[Start of Attachment]

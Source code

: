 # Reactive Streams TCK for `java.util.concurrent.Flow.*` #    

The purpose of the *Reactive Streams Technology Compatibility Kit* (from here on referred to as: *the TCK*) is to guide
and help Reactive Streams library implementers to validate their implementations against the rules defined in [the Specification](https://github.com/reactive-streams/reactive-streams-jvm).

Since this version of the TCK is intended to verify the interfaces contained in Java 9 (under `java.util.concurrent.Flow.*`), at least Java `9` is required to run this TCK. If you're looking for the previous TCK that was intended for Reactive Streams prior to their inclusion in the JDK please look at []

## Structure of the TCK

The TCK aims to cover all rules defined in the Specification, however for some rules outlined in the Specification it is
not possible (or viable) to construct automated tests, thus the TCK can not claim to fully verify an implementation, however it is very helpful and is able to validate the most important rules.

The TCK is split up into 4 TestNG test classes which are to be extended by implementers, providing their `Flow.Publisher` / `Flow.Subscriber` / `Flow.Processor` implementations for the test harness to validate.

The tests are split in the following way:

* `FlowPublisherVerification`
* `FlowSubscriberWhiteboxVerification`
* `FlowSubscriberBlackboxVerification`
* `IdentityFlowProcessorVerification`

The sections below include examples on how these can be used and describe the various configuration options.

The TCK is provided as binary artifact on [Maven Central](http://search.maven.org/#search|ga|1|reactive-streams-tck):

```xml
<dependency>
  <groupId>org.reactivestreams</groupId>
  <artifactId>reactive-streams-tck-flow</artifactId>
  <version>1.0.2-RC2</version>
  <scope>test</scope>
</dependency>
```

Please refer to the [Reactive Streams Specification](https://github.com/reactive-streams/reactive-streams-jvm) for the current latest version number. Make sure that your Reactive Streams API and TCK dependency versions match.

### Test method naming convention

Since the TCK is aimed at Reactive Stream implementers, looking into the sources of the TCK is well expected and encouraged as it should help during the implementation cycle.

[End of Attachment]

## WORK TO COMPLETE
Everything from the first line of the records through the line holding "The sections below" is to be transcribed exactly; leave out all other lines.

## TASK RESULT
Source code

: # Reactive Streams TCK for `java.util.concurrent.Flow.*` #    

The purpose of the *Reactive Streams Technology Compatibility Kit* (from here on referred to as: *the TCK*) is to guide
and help Reactive Streams library implementers to validate their implementations against the rules defined in [the Specification](https://github.com/reactive-streams/reactive-streams-jvm).

Since this version of the TCK is intended to verify the interfaces contained in Java 9 (under `java.util.concurrent.Flow.*`), at least Java `9` is required to run this TCK. If you're looking for the previous TCK that was intended for Reactive Streams prior to their inclusion in the JDK please look at []

## Structure of the TCK

The TCK aims to cover all rules defined in the Specification, however for some rules outlined in the Specification it is
not possible (or viable) to construct automated tests, thus the TCK can not claim to fully verify an implementation, however it is very helpful and is able to validate the most important rules.

The TCK is split up into 4 TestNG test classes which are to be extended by implementers, providing their `Flow.Publisher` / `Flow.Subscriber` / `Flow.Processor` implementations for the test harness to validate.

The tests are split in the following way:

* `FlowPublisherVerification`
* `FlowSubscriberWhiteboxVerification`
* `FlowSubscriberBlackboxVerification`
* `IdentityFlowProcessorVerification`

The sections below include examples on how these can be used and describe the various configuration options.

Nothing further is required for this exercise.